Офшоры иногда кажутся миром мужской фантазии, миром, в котором крутые белые мужчины обсуждают дела за шотландским виски и рассматривают весь остальной мир как расходный материал. Кристенсен продолжает:
Правящие классы понимают, что им не надо беспокоиться, придут ли к власти демократы в США, или социал-демократы в Германии, или лейбористы в Великобритании. Правящие классы понимают, что в собственной стране им не надо бороться за власть. У них уже были разбросанные по всему миру обломки империи – красные почтовые ящики, британские традиции и невероятное раболепие перед английским правящим классом. На Джерси меня поразило, как лебезили местные политики перед богатыми иностранцами. Там господствовала одна идея: «Мы можем владеть нашими скромными местами, и местные жители будут нам благодарны. У нас здесь нет ни чеков, ни балансов, ни денег, а местным не нравится вмешательство чужаков». Счастливые денечки. Джентльмены из Сити нашли пути обхода угрозы, которую представляла для них демократия.
В мелких юрисдикциях, необязательно островных, легко также вызвать комплексы коллективной неполноценности. Население начинает рассматривать себя как отважных защитников местных интересов от посягательств более крупных соседей-громил. От такого раздутого самоуважения, пропитанного недоверием к внешнему миру, всего лишь один маленький шаг к либертарианскому мировоззрению, которое требует от внешнего мира невмешательства и расценивает любое продвижение местных интересов за счет посторонних как доблестное сопротивление тирании. Такое отношение, разумеется, тесно связано с господствующим в налоговых гаванях подходом: «Это не наша проблема. Исправьте собственную этическую систему», в рамках которой права граждан и правительств других стран не имеют значения, демократию считают тиранией масс, а саму концепцию общества не уважают и даже презирают.

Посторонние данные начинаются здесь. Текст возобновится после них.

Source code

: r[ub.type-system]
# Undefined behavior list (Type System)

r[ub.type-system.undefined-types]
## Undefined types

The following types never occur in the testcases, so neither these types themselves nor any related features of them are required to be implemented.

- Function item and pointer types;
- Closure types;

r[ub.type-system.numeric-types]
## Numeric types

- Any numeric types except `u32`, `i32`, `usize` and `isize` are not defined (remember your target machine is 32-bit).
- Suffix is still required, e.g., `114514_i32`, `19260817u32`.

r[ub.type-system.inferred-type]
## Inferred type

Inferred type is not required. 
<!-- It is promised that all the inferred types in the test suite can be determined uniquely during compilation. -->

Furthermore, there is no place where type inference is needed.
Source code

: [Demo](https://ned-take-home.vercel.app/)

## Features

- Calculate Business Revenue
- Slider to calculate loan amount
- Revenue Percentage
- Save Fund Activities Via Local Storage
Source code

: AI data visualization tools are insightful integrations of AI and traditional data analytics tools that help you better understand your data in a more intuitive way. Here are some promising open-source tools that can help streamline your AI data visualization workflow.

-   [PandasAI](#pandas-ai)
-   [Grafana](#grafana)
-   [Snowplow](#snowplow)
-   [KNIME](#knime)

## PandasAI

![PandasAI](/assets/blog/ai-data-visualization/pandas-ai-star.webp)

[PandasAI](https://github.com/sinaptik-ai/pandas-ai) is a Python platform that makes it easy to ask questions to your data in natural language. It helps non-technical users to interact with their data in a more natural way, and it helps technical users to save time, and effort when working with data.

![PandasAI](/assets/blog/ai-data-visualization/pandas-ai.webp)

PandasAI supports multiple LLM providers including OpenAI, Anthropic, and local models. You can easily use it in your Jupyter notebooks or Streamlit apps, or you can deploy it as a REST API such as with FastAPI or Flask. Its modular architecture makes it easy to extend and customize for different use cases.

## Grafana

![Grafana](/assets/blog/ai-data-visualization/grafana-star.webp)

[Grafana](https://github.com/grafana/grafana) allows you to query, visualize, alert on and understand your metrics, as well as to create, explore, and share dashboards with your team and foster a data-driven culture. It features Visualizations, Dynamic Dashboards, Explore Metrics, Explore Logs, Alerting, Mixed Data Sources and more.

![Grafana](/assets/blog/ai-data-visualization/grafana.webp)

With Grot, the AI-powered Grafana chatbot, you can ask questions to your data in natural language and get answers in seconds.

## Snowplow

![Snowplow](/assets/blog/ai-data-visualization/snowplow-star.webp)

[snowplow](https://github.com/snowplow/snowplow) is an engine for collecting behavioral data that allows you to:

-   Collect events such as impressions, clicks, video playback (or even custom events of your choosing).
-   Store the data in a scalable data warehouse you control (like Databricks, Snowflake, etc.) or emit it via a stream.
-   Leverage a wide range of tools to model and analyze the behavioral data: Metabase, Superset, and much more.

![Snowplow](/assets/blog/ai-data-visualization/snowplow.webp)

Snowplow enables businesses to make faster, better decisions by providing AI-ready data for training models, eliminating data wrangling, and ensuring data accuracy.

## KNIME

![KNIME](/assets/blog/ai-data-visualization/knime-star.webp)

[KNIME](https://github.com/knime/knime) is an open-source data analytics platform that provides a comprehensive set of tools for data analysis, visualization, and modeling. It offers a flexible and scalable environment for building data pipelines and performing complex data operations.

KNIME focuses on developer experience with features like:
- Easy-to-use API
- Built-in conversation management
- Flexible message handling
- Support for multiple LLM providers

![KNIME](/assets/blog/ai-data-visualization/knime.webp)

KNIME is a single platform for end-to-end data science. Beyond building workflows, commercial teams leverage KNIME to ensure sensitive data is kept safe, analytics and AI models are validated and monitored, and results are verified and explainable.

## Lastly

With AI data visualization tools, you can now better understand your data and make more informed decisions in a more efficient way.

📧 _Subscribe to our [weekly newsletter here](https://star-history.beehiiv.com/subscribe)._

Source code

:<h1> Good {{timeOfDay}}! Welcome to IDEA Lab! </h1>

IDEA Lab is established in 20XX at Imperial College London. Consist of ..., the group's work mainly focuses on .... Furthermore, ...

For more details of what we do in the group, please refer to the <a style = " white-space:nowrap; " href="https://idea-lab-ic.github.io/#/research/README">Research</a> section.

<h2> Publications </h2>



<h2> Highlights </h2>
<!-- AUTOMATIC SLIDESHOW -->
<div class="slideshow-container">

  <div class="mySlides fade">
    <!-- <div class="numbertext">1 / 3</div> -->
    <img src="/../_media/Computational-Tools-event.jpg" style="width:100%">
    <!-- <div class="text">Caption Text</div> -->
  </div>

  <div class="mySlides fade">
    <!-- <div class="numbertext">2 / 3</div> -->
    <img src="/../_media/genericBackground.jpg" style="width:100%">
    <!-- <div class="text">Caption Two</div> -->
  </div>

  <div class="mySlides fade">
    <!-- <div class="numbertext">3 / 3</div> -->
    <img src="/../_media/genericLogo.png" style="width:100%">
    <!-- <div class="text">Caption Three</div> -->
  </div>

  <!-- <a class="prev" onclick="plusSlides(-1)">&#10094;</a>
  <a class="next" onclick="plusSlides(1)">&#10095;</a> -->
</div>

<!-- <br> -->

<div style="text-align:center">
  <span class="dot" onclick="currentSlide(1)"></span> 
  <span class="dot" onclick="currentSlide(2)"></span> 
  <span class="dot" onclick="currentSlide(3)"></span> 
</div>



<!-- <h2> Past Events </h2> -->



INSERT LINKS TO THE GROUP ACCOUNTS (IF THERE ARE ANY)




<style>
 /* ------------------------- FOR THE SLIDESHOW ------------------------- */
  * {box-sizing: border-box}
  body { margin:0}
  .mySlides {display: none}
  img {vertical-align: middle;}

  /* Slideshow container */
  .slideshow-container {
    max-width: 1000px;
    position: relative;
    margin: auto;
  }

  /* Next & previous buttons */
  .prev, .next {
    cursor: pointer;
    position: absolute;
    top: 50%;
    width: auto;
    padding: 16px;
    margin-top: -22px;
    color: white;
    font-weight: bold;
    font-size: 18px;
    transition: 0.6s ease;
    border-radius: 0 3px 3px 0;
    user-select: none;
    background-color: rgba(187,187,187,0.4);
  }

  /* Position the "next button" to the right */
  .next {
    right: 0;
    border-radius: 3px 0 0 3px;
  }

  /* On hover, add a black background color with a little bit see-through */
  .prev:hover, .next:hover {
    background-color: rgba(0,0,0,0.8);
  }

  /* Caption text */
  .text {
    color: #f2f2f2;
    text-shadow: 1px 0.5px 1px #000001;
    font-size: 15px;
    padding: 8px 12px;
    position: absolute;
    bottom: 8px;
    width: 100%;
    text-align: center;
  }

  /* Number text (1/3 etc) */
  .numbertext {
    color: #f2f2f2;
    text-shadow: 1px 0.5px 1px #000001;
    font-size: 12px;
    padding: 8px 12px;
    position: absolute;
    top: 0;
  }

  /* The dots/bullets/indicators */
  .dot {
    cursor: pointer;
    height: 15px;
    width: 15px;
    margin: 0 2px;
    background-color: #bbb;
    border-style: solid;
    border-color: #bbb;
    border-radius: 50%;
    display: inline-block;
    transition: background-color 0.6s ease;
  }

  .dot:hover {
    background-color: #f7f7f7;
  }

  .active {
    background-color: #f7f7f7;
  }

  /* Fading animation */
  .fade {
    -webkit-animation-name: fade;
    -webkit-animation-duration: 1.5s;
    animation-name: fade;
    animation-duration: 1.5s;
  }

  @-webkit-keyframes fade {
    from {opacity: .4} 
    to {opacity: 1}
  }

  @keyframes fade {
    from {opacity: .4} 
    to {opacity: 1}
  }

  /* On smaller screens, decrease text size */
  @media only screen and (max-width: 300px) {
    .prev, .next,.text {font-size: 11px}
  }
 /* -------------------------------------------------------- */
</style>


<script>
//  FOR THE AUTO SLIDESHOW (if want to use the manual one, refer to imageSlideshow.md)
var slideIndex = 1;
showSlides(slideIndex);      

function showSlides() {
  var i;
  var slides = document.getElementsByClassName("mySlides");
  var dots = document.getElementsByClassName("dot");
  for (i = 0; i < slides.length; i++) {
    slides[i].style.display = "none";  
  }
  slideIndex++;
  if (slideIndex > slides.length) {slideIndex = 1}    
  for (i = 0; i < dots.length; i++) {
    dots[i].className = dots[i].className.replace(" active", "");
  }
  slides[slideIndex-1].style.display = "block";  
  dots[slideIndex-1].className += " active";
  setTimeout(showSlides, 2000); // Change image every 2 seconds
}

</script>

Предоставление иностранцам возможности уклонения от налогов и общая ненависть к налогам отлично встраиваются в такое мировоззрение и могут доходить до крайностей. В протоколах нью-йоркского суда за февраль 2010 года зафиксированы откровения британского магната Гая Хэндса. Он поведал, что после того как в целях уклонения от налогов перебрался на коронное владение – остров Гернси, он «ни разу» не навещал ни своих живущих в Англии детей-школьников, ни родителей, опасаясь утратить свой налоговый статус нерезидента1. Конрад Хуммлер, велеречивый швейцарский банкир, назвал Германию, Францию и Италию «нелегитимными государствами», потому что в этих странах слишком высоки налоги. Уклонение от уплаты налогов или то, что Хуммлер называет «внесистемным накоплением по-швейцарски», является, по его словам, законным способом защиты граждан, пытающихся «хотя бы отчасти избежать нынешней хватки администраторов кошмарного государства социального обеспечения и его налоговой политики»2.